A hearse carrying the casket of of six-year-old Jack Pinto passes a makeshift memorial on its way to Newtown Village Cemetery in Newtown, Connecticut. Legislative leaders are reacting coolly to a bill – proposed after the Connecticut shooting – that would allow concealed-weapons permit holders, including teachers and school administrators, to bring guns to public schools in Maine.
Rep. Brian Duprey, R-Hampden, confirmed Friday that he had proposed the legislation. Duprey posted a message on his Facebook account saying schools are "soft targets" for gunmen like the one who took his own life after killing 27 people, including 20 children, last week in Newtown, Conn.
Duprey, who owns several day-care centers in the Bangor area, wrote on his Facebook page that there could have been a way to stop the killings if someone at school had been armed.
"Imagine if just one of the teachers at Sandy Hook (Elementary School) had a legally obtained concealed firearms permit and was carrying that day, could he or she have stopped the gunman? Possibly. At least they would have had a chance; as it was they had zero chance," he wrote.
Duprey's idea didn't get much immediate support from leaders of either party.
Rep. Jeff McCabe, D-Skowhegan, the assistant House majority leader, said "polarizing" proposals like Duprey's alienate people on both sides of the gun debate.
He said lawmakers are committed to dealing with gun violence in a comprehensive way.
Rep. Kenneth Fredette, R-Newport, the House minority leader, was reluctant to dismiss Duprey's proposal without reviewing specific legislation.
Language is not yet available for bills in the upcoming session.
"We shouldn't be making any rash decisions about guns or gun ownership when we're still dealing with what happened in Connecticut," Fredette said. "We need to look at this issue in a comprehensive way."

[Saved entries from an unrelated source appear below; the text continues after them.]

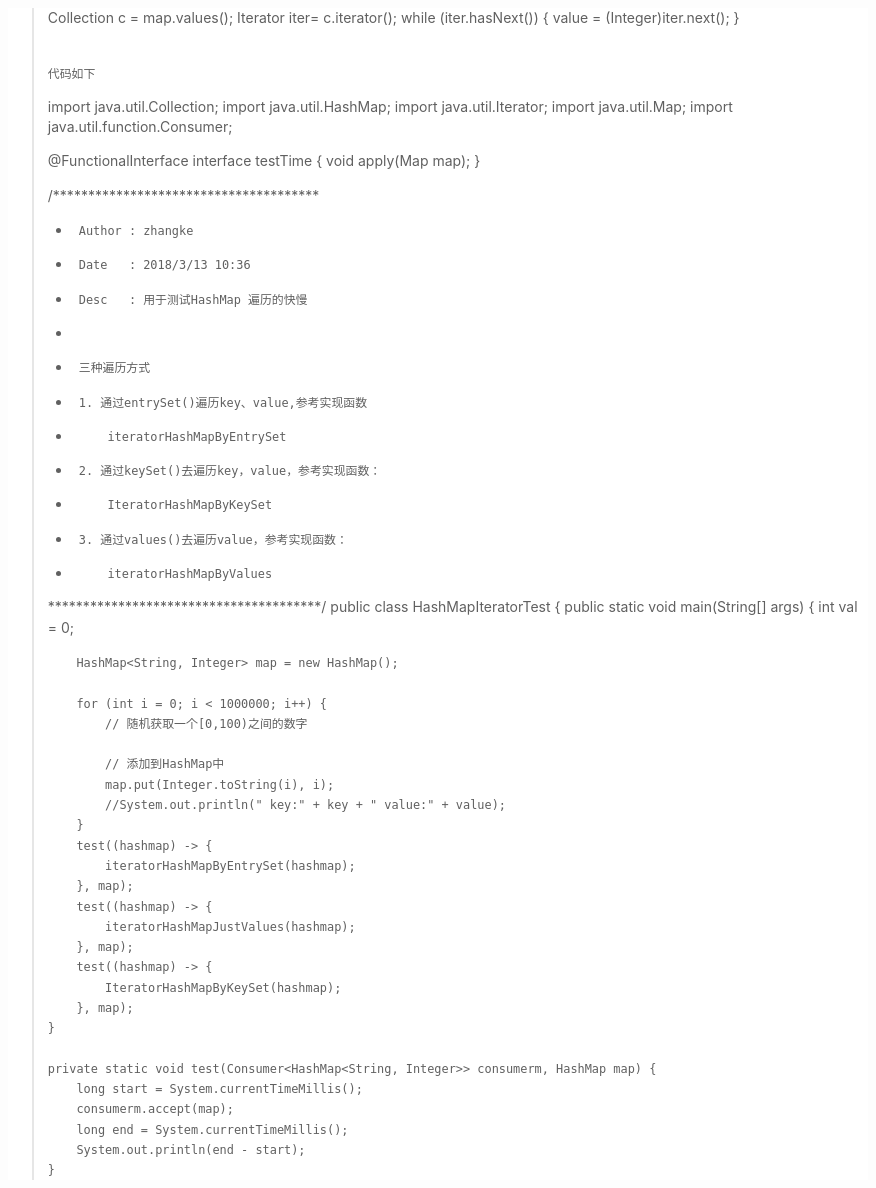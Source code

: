 > Collection c = map.values();
> Iterator iter= c.iterator();
> while (iter.hasNext()) {
>     value = (Integer)iter.next();
> }
> ```
>
> 代码如下
>
> ```
> import java.util.Collection;
> import java.util.HashMap;
> import java.util.Iterator;
> import java.util.Map;
> import java.util.function.Consumer;
>
> @FunctionalInterface
> interface testTime {
>     void apply(Map map);
> }
>
> /**************************************
>  *      Author : zhangke
>  *      Date   : 2018/3/13 10:36
>  *      Desc   : 用于测试HashMap 遍历的快慢
>  *
>  *      三种遍历方式
>  *      1. 通过entrySet()遍历key、value,参考实现函数
>  *          iteratorHashMapByEntrySet
>  *      2. 通过keySet()去遍历key，value，参考实现函数：
>  *          IteratorHashMapByKeySet
>  *      3. 通过values()去遍历value，参考实现函数：
>  *          iteratorHashMapByValues
>  ***************************************/
> public class HashMapIteratorTest {
>     public static void main(String[] args) {
>         int val = 0;
>
>         HashMap<String, Integer> map = new HashMap();
>
>         for (int i = 0; i < 1000000; i++) {
>             // 随机获取一个[0,100)之间的数字
>
>             // 添加到HashMap中
>             map.put(Integer.toString(i), i);
>             //System.out.println(" key:" + key + " value:" + value);
>         }
>         test((hashmap) -> {
>             iteratorHashMapByEntrySet(hashmap);
>         }, map);
>         test((hashmap) -> {
>             iteratorHashMapJustValues(hashmap);
>         }, map);
>         test((hashmap) -> {
>             IteratorHashMapByKeySet(hashmap);
>         }, map);
>     }
>
>     private static void test(Consumer<HashMap<String, Integer>> consumerm, HashMap map) {
>         long start = System.currentTimeMillis();
>         consumerm.accept(map);
>         long end = System.currentTimeMillis();
>         System.out.println(end - start);
>     }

Duprey's bill appears to have a supporter in Jeff Weinstein, a former Yarmouth School Committee member who is president of the Maine Gun Owners Association.
Weinstein issued a statement Thursday saying that allowing school employees to bring weapons to school would better protect students.
The idea also has support outside of Maine.
On Friday, the National Rifle Association called for armed security personnel in schools and suggested that armed volunteers could be used to avoid a huge expense.
Lawmakers in Oklahoma, Mississippi, Minnesota, South Dakota and Oregon have said they will consider legislation to allow school administrators and teachers to carry weapons.
In 2011, Nebraska state Sen. Mark Christensen introduced a similar bill after a shooting in Omaha in which a high school senior killed an assistant principal and wounded a principal before killing himself.
"If you have a kid come in to shoot a teacher ... or other kids, it's best to have somebody that can take care of the situation," Christensen told the Lincoln Journal Star in 2011. Nebraska lawmakers ultimately rejected the bill.
Reached Friday, Duprey said he isn't sure if his bill is a good idea but he wants to have a debate about it. He said that all criminals know schools "are soft targets," and that trained concealed-weapons permit holders could provide "a safety net."
"Guns are allowed everywhere else, Walmart, the mall ... why shouldn't they be allowed in schools?" he said. "I want to have a debate for someone to tell me why it isn't a good idea."
Duprey, who has a concealed-firearms permit, said he carries a gun "everywhere I go, where it's legal."
Duprey, whose children are home-schooled, said he is better prepared to protect them because he is trained with a firearm. He said he served in the Navy for eight years.
Duprey, who owns Little Angels Daycare, was asked if he allows his employees to bring guns to work. He said he had "never asked, never brought it up" to them.